An alternative embodiment of the artificial reef is to build a road-worthy seawall from the shore so that trucks can haul stone works more economically than by barge, which consist of a core, a filler layer and a heavy armor layer. A moored floating breakwater system is used during construction to protect against hostile waves.
To provide a similar deep water experience of slab waves, a deep trough is dug in front of the artificial reef, which can create a thicker and higher slab wave.
- The average HUG Power Plant produces 13 MW to 17 MW for a $15.5 million investment earning $8.2 million/year for a Return on Investment over 53%/year. The operating cost is $0.003/kWh.
- The HUG can be located in more places facing the prevailing winds that may have moderate wave action: a boon to all islands in the world.
- The HUGs themselves are protected by the artificial reef and the wall of the reservoir.
- The maintenance of the HUG is easy: a crane lifts and replaces each of the HUGs.
- The HUG System can be built at various sizes according to the budget availability.
- Any fish caught in the turbine will experience a twist and won’t be chopped up.
One of the bigger advantages of the HUG Wave Energy System has to do with eliminating the expensive converters, which are necessary in wind turbines that have to handle strong and weak winds. The electrical grid requires a steady 60 Hz AC current and the converter does this work. The HUG requires no such expense because the rotation of the helical turbine is steady and with it, so is the electrical generator, since the water level at the top of the HUG Funnel is always filled to the brim.
Remember that the HUG vortex creates four to five times the increase of velocity. The turbine’s power is proportional to the cube of its average velocity. Thus, a doubling of the average speed of the flow results in an eight-fold increase in its power. Hence this makes the drain arrangement of a HUG Funnel superior to any other similar system.
A SECOND USE
The HUG Wave Energy pressure can be put to a second use, too—to run a process called reverse osmosis, which removes salt from water. Osmosis happens when a solution of salt and a body of pure water are kept apart by a membrane permeable to water molecules, but not to the ions of which salt is composed. The resulting “osmotic” pressure on the water propels it into the brine through the membrane. Apply sufficient physical pressure to the brine, though, to overcome the osmotic pressure, and H2O will go the other way—which is a neat trick if you want to desalinate seawater.
Creating the necessary pressure requires a lot of energy. Reverse-osmosis desalination plants thus tend to guzzle diesel or electricity. But the HUG dispenses with all that. It delivers water at a high enough pressure for reverse osmosis to happen automatically. As a result, about a third of freshwater can come from desalination driven by wave power.
ISLAND ELECTRICAL POWER REVOLUTION
What this means is an Electrical Power Revolution for every island on earth — all of which have some moderate wave action.
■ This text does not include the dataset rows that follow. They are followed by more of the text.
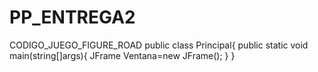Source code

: # PP_ENTREGA2
CODIGO_JUEGO_FIGURE_ROAD
public class Principal{
public static void main(string[]args){
JFrame Ventana=new JFrame();
  }
}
We introduce an artificial reef to dramatically increase the height of these modest waves: higher waves mean more power.
Look at the lowest average 4′ to 6’wave heights in Hawaii; an artificially created slab wave will double that height and the HUG Wave Energy can produce 13 MW to 17 MW for every 420′ of shoreline.
The cost over the 30 year lifetime is only $0.003/kWh and government subsidies for renewable energy sources provide $0.05/kWh in the first decade.
Compare this to the cost of electricity in Hawaii: $.34/kWh:
Wave energy costs
HYDROGEN ELECTROLYSIS PRODUCTION: for hydrogen operated automobiles becomes a reality if the cost of electrolysis is less than $0.05/kWh. This would be a boon for islands that must import expensive fuel. Remember the HUG Cost: $0.003/kWh. Islands will no longer need to import oil and gasoline for cars.
The Carbon Trust in the UK has benchmarked first wave farm cost of energy at: $0.61 to $0.77 US cents/kWh at a 15% discount rate and assuming a 20 year life.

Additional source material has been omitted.